Ora esta insistência traz-me à ideia a
lembrança de um caso que me foi contado há muitos, muitos anos, e que
vou tentar reproduzir.
Era uso e costume, nesse tempo, que os
veraneantes da praia da Barra – pessoas da sociedade aveirense –
fizessem todas as noites, na Assembleia (na altura um barracão de
madeira que ficava situado do lado esquerdo da estrada que liga a Barra
à Costa Nova), reuniões familiares, com o fim de passarem o seu tempo,
convivendo uns com os outros.
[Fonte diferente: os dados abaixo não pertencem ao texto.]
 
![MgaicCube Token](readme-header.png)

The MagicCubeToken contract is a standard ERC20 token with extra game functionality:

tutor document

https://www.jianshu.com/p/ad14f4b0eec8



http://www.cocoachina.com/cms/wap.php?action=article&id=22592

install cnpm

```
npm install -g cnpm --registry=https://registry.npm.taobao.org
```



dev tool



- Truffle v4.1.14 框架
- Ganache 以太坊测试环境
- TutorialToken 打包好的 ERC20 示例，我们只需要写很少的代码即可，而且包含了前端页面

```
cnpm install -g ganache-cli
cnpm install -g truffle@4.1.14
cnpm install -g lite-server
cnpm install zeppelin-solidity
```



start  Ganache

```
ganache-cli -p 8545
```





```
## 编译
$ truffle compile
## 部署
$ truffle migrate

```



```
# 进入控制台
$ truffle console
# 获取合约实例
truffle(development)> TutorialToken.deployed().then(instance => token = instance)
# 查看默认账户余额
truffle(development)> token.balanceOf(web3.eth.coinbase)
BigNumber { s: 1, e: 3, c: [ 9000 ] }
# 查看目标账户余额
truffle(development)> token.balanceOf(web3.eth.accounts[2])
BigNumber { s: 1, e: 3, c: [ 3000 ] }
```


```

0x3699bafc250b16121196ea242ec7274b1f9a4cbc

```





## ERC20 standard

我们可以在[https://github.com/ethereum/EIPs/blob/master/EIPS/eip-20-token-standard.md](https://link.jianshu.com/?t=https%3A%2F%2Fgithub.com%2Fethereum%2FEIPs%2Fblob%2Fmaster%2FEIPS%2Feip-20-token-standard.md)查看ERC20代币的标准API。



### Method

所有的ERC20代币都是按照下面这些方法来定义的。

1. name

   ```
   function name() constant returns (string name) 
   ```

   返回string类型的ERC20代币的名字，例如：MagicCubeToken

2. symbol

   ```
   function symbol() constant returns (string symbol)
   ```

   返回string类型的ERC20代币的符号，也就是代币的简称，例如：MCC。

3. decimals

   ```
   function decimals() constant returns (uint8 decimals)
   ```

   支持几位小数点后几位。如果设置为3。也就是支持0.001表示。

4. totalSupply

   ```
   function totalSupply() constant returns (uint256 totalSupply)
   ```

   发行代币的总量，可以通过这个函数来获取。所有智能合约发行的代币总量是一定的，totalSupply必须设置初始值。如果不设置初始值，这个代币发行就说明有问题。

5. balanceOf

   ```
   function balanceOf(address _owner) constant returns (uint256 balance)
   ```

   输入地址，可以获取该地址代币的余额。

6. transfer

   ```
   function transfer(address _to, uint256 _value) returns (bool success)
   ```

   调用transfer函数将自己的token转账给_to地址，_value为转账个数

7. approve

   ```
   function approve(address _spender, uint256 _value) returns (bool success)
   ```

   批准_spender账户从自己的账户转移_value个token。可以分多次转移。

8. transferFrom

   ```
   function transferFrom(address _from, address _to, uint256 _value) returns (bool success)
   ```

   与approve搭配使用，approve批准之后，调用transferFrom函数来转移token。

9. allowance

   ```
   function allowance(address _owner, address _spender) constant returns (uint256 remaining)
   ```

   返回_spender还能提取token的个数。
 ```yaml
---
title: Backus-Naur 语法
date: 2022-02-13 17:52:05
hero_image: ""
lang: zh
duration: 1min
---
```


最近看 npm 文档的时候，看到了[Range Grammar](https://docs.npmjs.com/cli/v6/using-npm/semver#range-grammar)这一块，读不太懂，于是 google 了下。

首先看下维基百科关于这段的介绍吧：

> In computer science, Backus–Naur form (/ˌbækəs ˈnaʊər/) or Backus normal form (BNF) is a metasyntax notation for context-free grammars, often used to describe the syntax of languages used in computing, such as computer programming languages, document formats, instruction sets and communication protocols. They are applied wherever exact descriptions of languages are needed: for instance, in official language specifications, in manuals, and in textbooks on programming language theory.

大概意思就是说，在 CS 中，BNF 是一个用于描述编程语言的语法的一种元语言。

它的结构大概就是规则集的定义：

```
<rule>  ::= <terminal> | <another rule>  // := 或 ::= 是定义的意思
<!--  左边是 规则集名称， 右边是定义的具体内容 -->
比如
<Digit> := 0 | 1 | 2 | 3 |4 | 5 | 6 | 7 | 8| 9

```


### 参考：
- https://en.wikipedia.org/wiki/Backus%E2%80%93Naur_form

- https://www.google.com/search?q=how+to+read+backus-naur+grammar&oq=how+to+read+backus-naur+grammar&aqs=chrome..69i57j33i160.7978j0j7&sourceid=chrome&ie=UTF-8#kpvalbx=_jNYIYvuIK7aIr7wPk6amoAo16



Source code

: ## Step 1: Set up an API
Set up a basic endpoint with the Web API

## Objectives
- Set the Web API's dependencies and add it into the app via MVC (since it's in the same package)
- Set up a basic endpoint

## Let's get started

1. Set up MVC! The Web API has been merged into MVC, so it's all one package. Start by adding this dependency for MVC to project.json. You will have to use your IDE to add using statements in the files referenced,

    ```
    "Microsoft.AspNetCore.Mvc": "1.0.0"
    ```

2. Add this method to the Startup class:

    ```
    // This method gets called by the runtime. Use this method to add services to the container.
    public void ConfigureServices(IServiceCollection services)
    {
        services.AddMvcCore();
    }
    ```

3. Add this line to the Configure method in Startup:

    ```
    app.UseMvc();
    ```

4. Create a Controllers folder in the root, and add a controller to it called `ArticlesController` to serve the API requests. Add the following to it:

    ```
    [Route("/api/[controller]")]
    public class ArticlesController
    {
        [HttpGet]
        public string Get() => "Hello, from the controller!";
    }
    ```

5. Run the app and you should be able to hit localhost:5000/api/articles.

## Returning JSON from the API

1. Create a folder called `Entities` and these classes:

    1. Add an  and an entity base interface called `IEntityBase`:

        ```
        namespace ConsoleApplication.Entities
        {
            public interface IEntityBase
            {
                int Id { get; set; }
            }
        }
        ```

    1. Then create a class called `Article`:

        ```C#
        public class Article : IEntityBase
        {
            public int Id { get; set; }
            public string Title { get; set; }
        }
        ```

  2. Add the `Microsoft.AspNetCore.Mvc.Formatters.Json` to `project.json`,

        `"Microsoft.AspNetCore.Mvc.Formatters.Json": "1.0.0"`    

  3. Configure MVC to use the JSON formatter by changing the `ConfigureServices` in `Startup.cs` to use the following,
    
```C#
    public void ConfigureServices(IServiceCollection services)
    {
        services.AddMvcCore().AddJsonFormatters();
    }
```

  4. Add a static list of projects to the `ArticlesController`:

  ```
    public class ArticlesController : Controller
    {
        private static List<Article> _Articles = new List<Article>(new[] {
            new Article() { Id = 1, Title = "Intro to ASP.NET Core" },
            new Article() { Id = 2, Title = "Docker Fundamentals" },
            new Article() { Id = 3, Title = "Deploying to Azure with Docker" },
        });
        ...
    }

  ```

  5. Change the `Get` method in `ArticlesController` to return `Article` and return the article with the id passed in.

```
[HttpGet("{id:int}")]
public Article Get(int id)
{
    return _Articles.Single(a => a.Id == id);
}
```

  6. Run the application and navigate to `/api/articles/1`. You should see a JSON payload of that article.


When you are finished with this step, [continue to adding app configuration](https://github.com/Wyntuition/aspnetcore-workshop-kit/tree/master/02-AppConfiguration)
Jogavam-se jogos lícitos, conversava-se,
tomava-se chá e namorava-se.
Na época, as meninas casadoiras não tinham
as facilidades que hoje têm de se encontrarem com os seus «queridos».
Quando o desejavam, visto que faziam «vida de casa» e só saíam às
compras ou em passeio, acompanhadas pelos seus familiares mais directos,
ou pelas criadas de confiança dos pais, aproveitavam essas horas de
convívio, para ouvirem as declarações de amor ou receberem as cartas de
namoro.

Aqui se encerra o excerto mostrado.